> [Problem to work on]:
Each line in the entries below that holds the string "have" must be copied.

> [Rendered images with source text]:
———

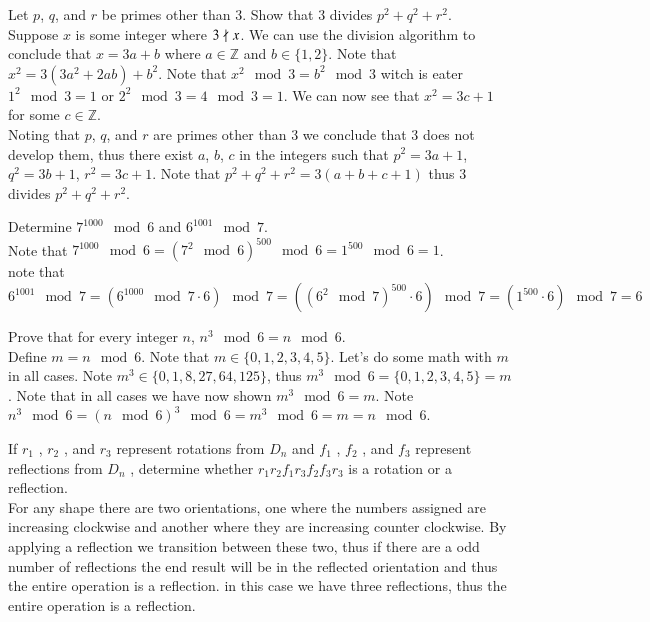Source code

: \documentclass[12pt]{article}
\makeatletter
\theoremstyle{homework}
\newenvironment{exercise}[1]
{\def\@currentlabel{#1}\exercisecore}
{\endexercisecore}
\makeatother
\begin{document}
\begin{exercise}
{0.14}
Let $p$, $q$, and $r$ be primes other than $3$. Show that $3$ divides $p^2 +q^2 + r^2$.\\
Suppose $x$ is some integer where $3 \not\mid x$.  We can use the division algorithm to conclude that $x=3a+b$ where $a\in\mathbb{Z}$ and $b\in\{1,2 \}$.  Note that $x^2=3(3a^2+2ab)+b^2$.  Note that $x^2 \mod 3 =b^2 \mod 3$  witch is eater $1^2\mod 3=1$ or $2^2\mod 3=4\mod 3=1$.  We can now see that $x^2=3c+1$ for some $c\in\mathbb{Z}$.\\
Noting that $p$, $q$, and $r$ are primes other than $3$ we conclude that $3$ does not develop them, thus there exist $a$, $b$, $c$ in the integers such that $p^2=3a+1$, $q^2=3b+1$, $r^2=3c+1$.  Note that $p^2 +q^2 + r^2=3(a+b+c+1)$ thus $3$ divides $p^2 +q^2 + r^2$.
\end{exercise}

\begin{exercise}
{0.16}
Determine $7^{1000} \mod 6$ and $6^{1001} \mod 7$.\\
Note that $7^{1000} \mod 6=(7^2 \mod 6)^{500} \mod 6=1^{500}\mod 6=1$.\\
note that $6^{1001} \mod 7=(6^{1000} \mod 7\cdot 6) \mod 7=((6^2 \mod 7)^{500}\cdot 6) \mod 7=(1^{500}\cdot 6) \mod 7=6$
\end{exercise}

\begin{exercise}
{0.38}
Prove that for every integer $n$, $n^3 \mod 6 = n \mod 6$.\\
Define $m=n \mod 6$.  Note that $m\in \{0,1,2,3,4,5\}$.  Let's do some math with $m$ in all cases.  Note $m^3\in\{0,1,8,27,64,125\}$, thus $m^3 \mod 6=\{0,1,2,3,4,5\}=m$.  Note that in all cases we have now shown $m^3 \mod 6=m$.  Note $n^3 \mod 6 = (n\mod 6)^3 \mod 6 = m^3 \mod 6=m = n \mod 6$.
\end{exercise}

\begin{exercise}
{1.10}
If $r_1$ , $r_2$ , and $r_3$ represent rotations from $D_n$ and $f_1$ , $f_2$ , and $f_3$ represent
reflections from $D_n$ , determine whether $r_1 r_2 f_1 r_3 f_2 f_3 r_3$ is a rotation
or a reflection.\\
For any shape there are two orientations, one where the numbers assigned are increasing clockwise and another where they are increasing counter clockwise.  By applying a reflection we transition between these two, thus if there are a odd number of reflections the end result will be in the reflected orientation and thus the entire operation is a reflection.  in this case we have three reflections, thus the entire operation is a reflection.
\end{exercise}
\end{document}
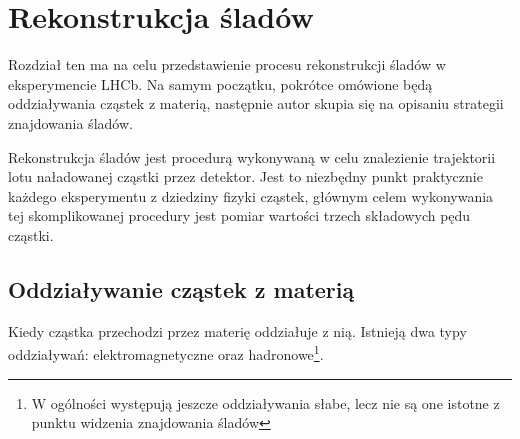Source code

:\chapter{Rekonstrukcja śladów}

Rozdział ten ma na celu przedstawienie procesu rekonstrukcji śladów w eksperymencie LHCb. Na samym początku, pokrótce omówione będą oddziaływania cząstek z materią, następnie autor skupia się na opisaniu strategii znajdowania śladów. 

Rekonstrukcja śladów jest procedurą wykonywaną w celu znalezienie trajektorii lotu naładowanej cząstki przez detektor. Jest to niezbędny punkt praktycznie każdego eksperymentu z dziedziny fizyki cząstek, głównym celem wykonywania tej skomplikowanej procedury jest pomiar wartości trzech składowych pędu cząstki. 

\section{Oddziaływanie cząstek z materią}
Kiedy cząstka przechodzi przez materię oddziałuje z nią. Istnieją dwa typy oddziaływań: elektromagnetyczne oraz hadronowe\footnote{W ogólności występują jeszcze oddziaływania słabe, lecz nie są one istotne z punktu widzenia znajdowania śladów}.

———

> [Reply to the task]:
Define $m=n \mod 6$.  Note that $m\in \{0,1,2,3,4,5\}$.  Let's do some math with $m$ in all cases.  Note $m^3\in\{0,1,8,27,64,125\}$, thus $m^3 \mod 6=\{0,1,2,3,4,5\}=m$.  Note that in all cases we have now shown $m^3 \mod 6=m$.  Note $n^3 \mod 6 = (n\mod 6)^3 \mod 6 = m^3 \mod 6=m = n \mod 6$.
For any shape there are two orientations, one where the numbers assigned are increasing clockwise and another where they are increasing counter clockwise.  By applying a reflection we transition between these two, thus if there are a odd number of reflections the end result will be in the reflected orientation and thus the entire operation is a reflection.  in this case we have three reflections, thus the entire operation is a reflection.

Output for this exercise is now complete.